In some powerful countries, a “serious error in judgement” can lead to impeachment, although I don’t think that would be quite “cricket” on this occasion. Every cloud has a silver lining Glenn.
Acting Football Association Chief Executive David Davies (See Chocolate Fireguard again) was heckled during the announcement in front of full media attention further reducing the dignity of an already damaged organization.
Hoddle had delighted us with his flair and skill on the field for many years. He had seemed to be doing a similarly successful job on the management sidelines for quite some time. His appointment as England’s guru was generally well received and it could be said that his teams were responding positively. At some point religion and other interests just seemed to first blur his vision and then totally distort his new methods until even his most loyal players were thoroughly confused. No one quite knew what he believed in. He didn’t become Glenn Goddle for nothing. Grace slowly replaced by disgrace.
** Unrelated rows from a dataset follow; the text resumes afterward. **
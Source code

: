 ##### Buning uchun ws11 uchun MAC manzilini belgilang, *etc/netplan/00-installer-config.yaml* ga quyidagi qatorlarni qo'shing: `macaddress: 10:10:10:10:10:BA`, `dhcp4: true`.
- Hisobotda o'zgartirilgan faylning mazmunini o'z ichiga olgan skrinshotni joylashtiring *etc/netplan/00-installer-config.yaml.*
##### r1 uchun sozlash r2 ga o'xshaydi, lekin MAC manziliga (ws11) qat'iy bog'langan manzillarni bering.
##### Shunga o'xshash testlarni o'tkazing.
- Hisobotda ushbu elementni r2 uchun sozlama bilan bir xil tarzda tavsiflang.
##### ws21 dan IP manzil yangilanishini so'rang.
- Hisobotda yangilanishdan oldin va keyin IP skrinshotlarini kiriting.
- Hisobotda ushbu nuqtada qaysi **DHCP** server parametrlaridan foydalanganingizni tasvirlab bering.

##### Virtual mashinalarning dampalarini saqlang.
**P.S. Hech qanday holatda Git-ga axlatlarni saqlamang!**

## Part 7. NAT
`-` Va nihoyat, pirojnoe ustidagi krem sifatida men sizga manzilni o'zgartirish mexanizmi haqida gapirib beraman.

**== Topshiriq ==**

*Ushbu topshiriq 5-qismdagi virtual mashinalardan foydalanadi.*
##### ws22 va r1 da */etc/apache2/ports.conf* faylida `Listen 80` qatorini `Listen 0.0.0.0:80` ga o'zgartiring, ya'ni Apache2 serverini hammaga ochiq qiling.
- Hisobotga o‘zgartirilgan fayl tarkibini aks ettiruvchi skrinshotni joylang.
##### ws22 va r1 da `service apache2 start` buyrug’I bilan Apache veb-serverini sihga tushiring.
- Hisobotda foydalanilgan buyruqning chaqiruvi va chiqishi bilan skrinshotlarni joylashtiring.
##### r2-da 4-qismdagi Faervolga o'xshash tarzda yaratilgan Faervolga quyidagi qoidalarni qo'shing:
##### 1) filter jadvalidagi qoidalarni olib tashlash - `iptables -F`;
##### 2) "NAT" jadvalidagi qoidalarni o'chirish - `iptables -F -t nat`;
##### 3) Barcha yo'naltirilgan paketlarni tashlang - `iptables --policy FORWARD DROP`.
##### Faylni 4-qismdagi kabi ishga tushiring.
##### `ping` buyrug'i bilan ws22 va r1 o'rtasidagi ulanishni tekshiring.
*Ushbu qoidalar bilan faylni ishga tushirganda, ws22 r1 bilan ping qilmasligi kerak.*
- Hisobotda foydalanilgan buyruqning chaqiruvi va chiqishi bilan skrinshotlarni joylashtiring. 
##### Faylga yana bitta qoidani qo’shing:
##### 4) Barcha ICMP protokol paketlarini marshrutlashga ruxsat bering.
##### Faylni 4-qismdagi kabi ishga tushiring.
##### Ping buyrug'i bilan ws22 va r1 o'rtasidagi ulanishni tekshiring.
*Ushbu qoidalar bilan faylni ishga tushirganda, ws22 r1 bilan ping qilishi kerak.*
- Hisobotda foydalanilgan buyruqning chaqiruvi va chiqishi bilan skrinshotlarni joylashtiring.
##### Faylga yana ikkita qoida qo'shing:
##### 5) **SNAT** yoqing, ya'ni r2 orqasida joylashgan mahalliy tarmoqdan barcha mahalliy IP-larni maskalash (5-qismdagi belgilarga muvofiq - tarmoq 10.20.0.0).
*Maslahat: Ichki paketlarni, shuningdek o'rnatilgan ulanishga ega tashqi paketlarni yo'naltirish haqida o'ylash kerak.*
Ultimately his team’s chances were not being enhanced by his sullen behaviours and superiority outbursts. The other side of that coin is at least arguable. His arrogance finally tripped him up in a way that few of his playing opponents could ever do and “everyone” (including but not limited to the Prime Minister) agreed that it was best for him to step down.
Now don’t feel sorry for him – he probably sold a few more books this week – he has been well compensated for his employment and he can afford a nice vacation before taking up a position yet to be determined somewhere in the beautiful game. Bye bye for the present.
Now I must phone my good friend Alan Churchard to get the skinny on a good friend of his, Howard Wilkinson.